Specifically, you may want to consider an inherited IRA if you fall into one of the following scenarios:
- You are under 59.5 years old, and need access to the money sooner rather than later.
- You are older than your deceased spouse and are looking to delay RMD’s as long as possible.
- Making it an inherited IRA isn’t all good though, the Supreme Court recently ruled that inherited IRA’s are not protected from bankruptcy.
Option 4 – Make it a ROTH IRA
The longer you have a ROTH IRA, the better it tends to get.
Why? Because the money can be invested. And all the growth you earn will be tax-free (as long as the funds have been invested at least 5 years)! The more growth, the more tax-free money you have.
But keep in mind, investing does carry with it risk that your account can go down in value (buzzkill!). Also important, in the year you convert your IRA into a ROTH IRA, you are going to pay taxes. Potentially a lot in taxes. The IRS will tax you on the amount you convert as ordinary income (ask your accountant!).
Bottom line – ROTH conversions make sense if you don’t need the money for the foreseeable future.
For A Non-Spouse Beneficiary
Options for a non-spouse beneficiary are similar. The biggest differences are:
- You cannot make it your own IRA.
- The rules for an inherited IRA are different.

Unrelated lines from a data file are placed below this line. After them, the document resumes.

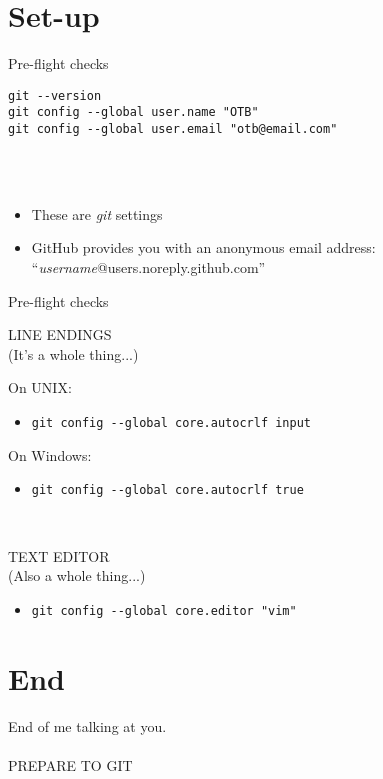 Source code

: \documentclass[presentation]{beamer}
\begin{document}
\section{Set-up}
\begin{frame}[fragile]{Pre-flight checks}
\begin{lstlisting}
git --version
git config --global user.name "OTB"
git config --global user.email "otb@email.com"
\end{lstlisting}
\hfill \\
\hfill \\
\begin{itemize}
	\item These are \emph{git} settings
	\item GitHub provides you with an anonymous email address: ``\emph{username}@users.noreply.github.com''
\end{itemize}

\end{frame}

\begin{frame}{Pre-flight checks}
\begin{center}
LINE ENDINGS \\
(It's a whole thing...)
\end{center}

On UNIX:
\begin{itemize}
	\item \lstinline$git config --global core.autocrlf input$
\end{itemize}

On Windows:
\begin{itemize}
	\item \lstinline$git config --global core.autocrlf true$
\end{itemize}
\hfill \\
\begin{center}
TEXT EDITOR \\
(Also a whole thing...)
\end{center}

\begin{itemize}
	\item \lstinline$git config --global core.editor "vim"$
\end{itemize}

\end{frame}

\section{End}
\begin{frame}
	\centering
	End of me talking at you. \\
	\hfill \\
	PREPARE TO GIT	
\end{frame}
\end{document}
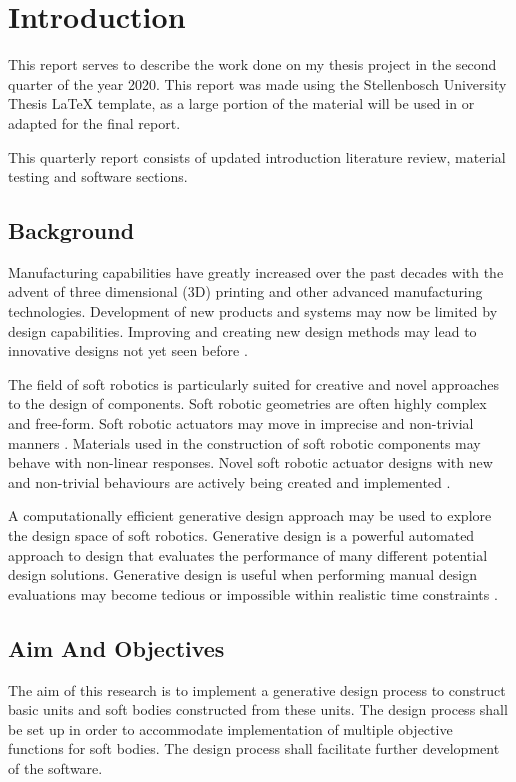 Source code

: \chapter{Introduction}
\label{chp:Intro}

This report serves to describe the work done on my thesis project in the second quarter of the year 2020. This report was made using the Stellenbosch University Thesis LaTeX template, as a large portion of the material will be used in or adapted for the final report.

This quarterly report consists of updated introduction literature review, material testing and software sections.

\section{Background}

Manufacturing capabilities have greatly increased over the past decades with the advent of three dimensional (3D) printing and other advanced manufacturing technologies. Development of new products and systems may now be limited by design capabilities. Improving and creating new design methods may lead to innovative designs not yet seen before \cite{Shea2005}.

The field of soft robotics is particularly suited for creative and novel approaches to the design of components. Soft robotic geometries are often highly complex and free-form. Soft robotic actuators may move in imprecise and non-trivial manners \cite{Whitesides2018}. Materials used in the construction of soft robotic components may behave with non-linear responses\cite{Boyraz2018}. Novel soft robotic actuator designs with new and non-trivial behaviours are actively being created and implemented \cite{Ellis2020}.

A computationally efficient generative design approach may be used to explore the design space of soft robotics. Generative design is a powerful automated approach to design that evaluates the performance of many different potential design solutions. Generative design is useful when performing manual design evaluations may become tedious or impossible within realistic time constraints \citep{Brose1993}.

\section{Aim And Objectives}

The aim of this research is to implement a generative design process to construct basic units and soft bodies constructed from these units. The design process shall be set up in order to accommodate implementation of multiple objective functions for soft bodies. The design process shall facilitate further development of the software. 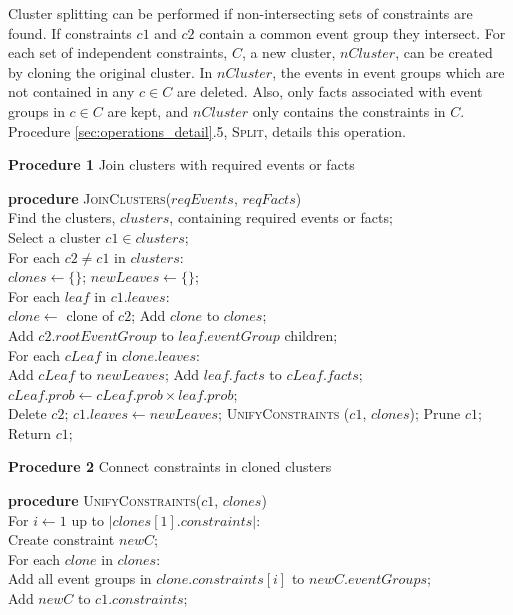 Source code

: Cluster splitting can be performed if non-intersecting sets of constraints are found. If constraints $c1$ and $c2$ contain a common event group they intersect. For each set of independent constraints, $C$, a new cluster, $nCluster$, can be created by cloning the original cluster. In $nCluster$, the events in event groups which are not contained in any $c \in C$ are deleted. Also, only facts associated with event groups in $c \in C$ are kept, and $nCluster$ only contains the constraints in $C$. Procedure \ref{sec:operations_detail}.5, \textsc{Split}, details this operation.

\vspace{-5mm}
\begin{snippet}
\textbf{Procedure 1} Join clusters with required events or facts\\  \hline

\textbf{procedure} \textsc{JoinClusters($reqEvents$, $reqFacts$)}\\
Find the clusters, $clusters$, containing required events or facts;\\
Select a cluster $c1 \in clusters$;\\
For each $c2 \neq c1$ in $clusters$:\\
\tab $clones \leftarrow \{\}$; $newLeaves \leftarrow \{\}$;\\
\tab For each $leaf$ in $c1.leaves$:\\
\tab \tab $clone \leftarrow$ clone of $c2$; Add $clone$ to $clones$;\\
\tab \tab Add $c2.rootEventGroup$ to $leaf.eventGroup$ children;\\
\tab \tab For each $cLeaf$ in $clone.leaves$:\\
\tab \tab \tab Add $cLeaf$ to $newLeaves$; Add $leaf.facts$ to $cLeaf.facts$;\\
\tab \tab \tab $cLeaf.prob \leftarrow cLeaf.prob \times leaf.prob$;\\
\tab Delete $c2$; $c1.leaves \leftarrow newLeaves$; \textsc{UnifyConstraints} ($c1$, $clones$); Prune $c1$;\\
Return $c1$;\\
\end{snippet}

\procedurespace
\begin{snippet}
\textbf{Procedure 2} Connect constraints in cloned clusters\\ \hline

\textbf{procedure} \textsc{UnifyConstraints($c1$, $clones$)}\\
For $i \leftarrow 1$ up to $|clones[1].constraints|$:\\
\tab Create constraint $newC$;\\
\tab For each $clone$ in $clones$:\\
\tab \tab Add all event groups in $clone.constraints[i]$ to $newC.eventGroups$;\\
\tab Add $newC$ to $c1.constraints$;\\
\end{snippet}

The rules for inheriting an IRA from someone other than their spouse differ.
Two of the biggest differences are:
- You cannot make contributions.
- You cannot rollover over the account into an account in your own name. You must title the account in both yours and the name of the original owner.

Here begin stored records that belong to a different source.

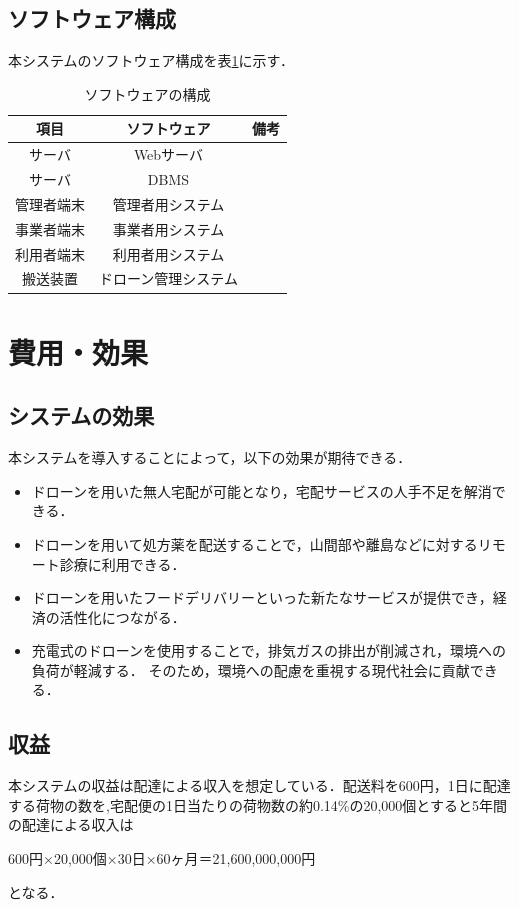 \documentclass[a4paper, titlepage]{jsarticle}
\begin{document}
\subsection{ソフトウェア構成}
本システムのソフトウェア構成を表\ref{fig:software}に示す．
\begin{table}[H]
  \begin{center}
    \caption{ソフトウェアの構成}
    \label{fig:software}
    \begin{tabular}{ccc} \hline
      項目           & ソフトウェア & 備考     \\ \hline \hline
      サーバ       & Webサーバ  &        \\
      サーバ & DBMS  &        \\
      管理者端末        & 管理者用システム &   \\
      事業者端末        & 事業者用システム &         \\
      利用者端末        & 利用者用システム & \\
      搬送装置         & ドローン管理システム &         \\ \hline
    \end{tabular}
  \end{center}
\end{table}

\section{費用・効果}
\subsection{システムの効果}
本システムを導入することによって，以下の効果が期待できる．
\begin{itemize}
\item ドローンを用いた無人宅配が可能となり，宅配サービスの人手不足を解消できる．
\item ドローンを用いて処方薬を配送することで，山間部や離島などに対するリモート診療に利用できる．
\item ドローンを用いたフードデリバリーといった新たなサービスが提供でき，経済の活性化につながる．
\item 充電式のドローンを使用することで，排気ガスの排出が削減され，環境への負荷が軽減する．
  そのため，環境への配慮を重視する現代社会に貢献できる．
\end{itemize}

\subsection{収益}
本システムの収益は配達による収入を想定している．配送料を600円，1日に配達する荷物の数を,宅配便の1日当たりの荷物数の約0.14\%の20,000個とすると5年間の配達による収入は
\begin{center}
  600円×20,000個×30日×60ヶ月＝21,600,000,000円
\end{center}
となる．
\end{document}
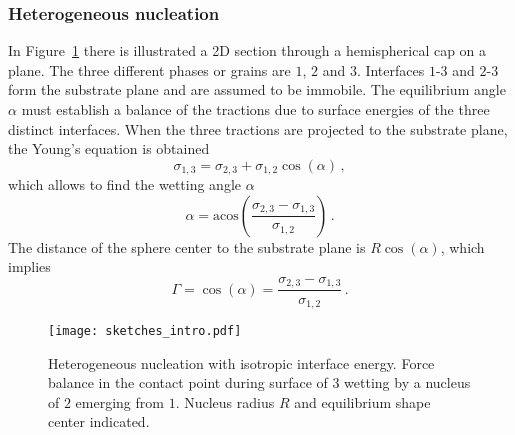         \subsubsection{Heterogeneous nucleation}
        In Figure~\ref{fig_isotropic_wetting} there is illustrated a 2D section through a hemispherical cap on a plane. The three different phases or grains are $\mathit{1}$, $\mathit{2}$ and $\mathit{3}$. Interfaces $\mathit{1}$-$\mathit{3}$ and $\mathit{2}$-$\mathit{3}$ form the substrate plane and are assumed to be immobile. The equilibrium angle $\alpha$ must establish a balance of the tractions due to surface energies of the three distinct interfaces. When the three tractions are projected to the substrate plane, the Young's equation is obtained
        \begin{equation}
            \sigma_{1,3} = \sigma_{2,3} + \sigma_{1,2}\cos(\alpha) \,,
        \end{equation}
        which allows to find the wetting angle $\alpha$ 
        \begin{equation}
            \alpha = \mathrm{acos}\left(\frac{\sigma_{2,3}-\sigma_{1,3}}{\sigma_{1,2}}\right) \,.
        \end{equation}
        The distance of the sphere center to the substrate plane is $R\cos(\alpha)$, which implies
        \begin{equation}
            \Gamma = \cos(\alpha) = \frac{\sigma_{2,3}-\sigma_{1,3}}{\sigma_{1,2}} \,.
        \end{equation}
        
        \begin{figure}
            \centering
            \texttt{[image: sketches\_intro.pdf]}
            \caption{Heterogeneous nucleation with isotropic interface energy. Force balance in the contact point during surface of $\mathit{3}$ wetting by a nucleus of $\mathit{2}$ emerging from $\mathit{1}$. Nucleus radius $R$ and equilibrium shape center indicated.}
            \label{fig_isotropic_wetting}
        \end{figure}
        

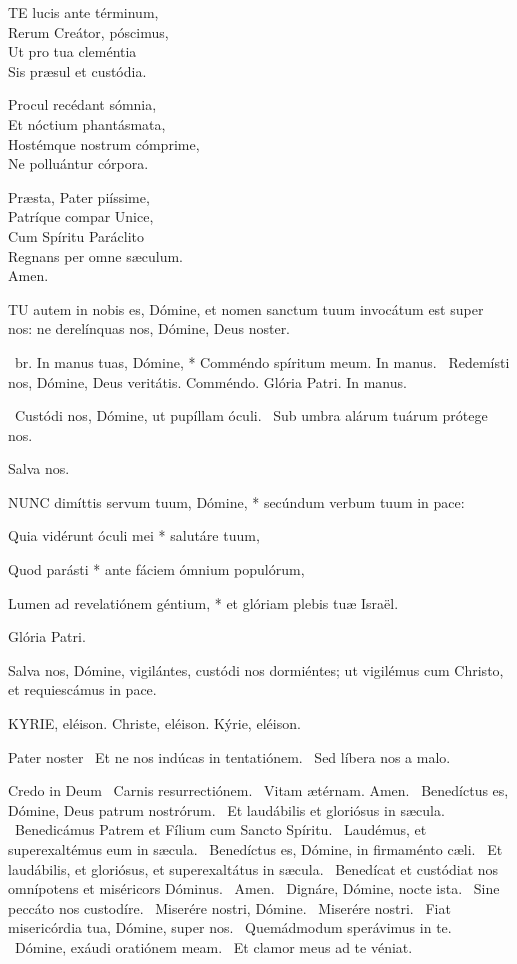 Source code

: 
\lettrine[lines=2]{T}{E} lucis ante términum,\\
Rerum Creátor, póscimus,\\
Ut pro tua cleméntia\\
Sis præsul et custódia.

Procul recédant sómnia,\\
Et nóctium phantásmata,\\
Hostémque nostrum cómprime,\\
Ne polluántur córpora.

Præsta, Pater piíssime,\\
Patríque compar Unice,\\
Cum Spíritu Paráclito\\
Regnans per omne sæculum.\\
Amen.


\lettrine[lines=2]{T}{U} autem in nobis es, Dómine, et nomen sanctum tuum invocátum est super nos: ne derelínquas nos, Dómine, Deus noster.

\R\ br. In manus tuas, Dómine, * Comméndo spíritum meum. In manus. \V\ Redemísti nos, Dómine, Deus veritátis. Comméndo. Glória Patri. In manus.

\V\ Custódi nos, Dómine, ut pupíllam óculi. \R\ Sub umbra alárum tuárum prótege nos.

 Salva nos.


\lettrine[lines=2]{N}{UNC} dimíttis servum tuum, Dómine, * secúndum verbum tuum in pace:

Quia vidérunt óculi mei * salutáre tuum,

Quod parásti * ante fáciem ómnium populórum,

Lumen ad revelatiónem géntium, * et glóriam plebis tuæ Israël.

Glória Patri.

 Salva nos, Dómine, vigilántes, custódi nos dormiéntes; ut vigilémus cum Christo, et requiescámus in pace.


KYRIE, eléison. Christe, eléison. Kýrie, eléison.

Pater noster  \V\ Et ne nos indúcas in tentatiónem. \R\ Sed líbera nos a malo.

Credo in Deum  \V\ Carnis resurrectiónem. \R\ Vitam ætérnam. Amen. \V\ Benedíctus es, Dómine, Deus patrum nostrórum. \R\ Et laudábilis et gloriósus in sæcula. \V\ Benedicámus Patrem et Fílium cum Sancto Spíritu. \R\ Laudémus, et superexaltémus eum in sæcula. \V\ Benedíctus es, Dómine, in firmaménto cæli. \R\ Et laudábilis, et gloriósus, et superexaltátus in sæcula. \V\ Benedícat et custódiat nos omnípotens et miséricors Dóminus. \R\ Amen. \V\ Dignáre, Dómine, nocte ista. \R\ Sine peccáto nos custodíre. \V\ Miserére nostri, Dómine. \R\ Miserére nostri. \V\ Fiat misericórdia tua, Dómine, super nos. \R\ Quemádmodum sperávimus in te. \V\ Dómine, exáudi oratiónem meam. \R\ Et clamor meus ad te véniat.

Beneficiaries generally have three options:
- Take distributions over their life expectancy
- Take distributions within 5 years
- Take a lump sum distribution
Inherited IRAs Financial Planner in Buffalo NY and Tampa Florida
Let’s Sum This Up
There is A LOT to know when it comes to inheriting an IRA.
This is a perfect example of a time to look into hiring the services of a good fee only financial planner for a one-time fee.
One mistake, for example, making an incorrect transfer, could lead you to pay taxes this year on the entire amount.
So, it’s important you learn the general Inherited IRA rules. Then, sit down with a qualified financial planner to assist you.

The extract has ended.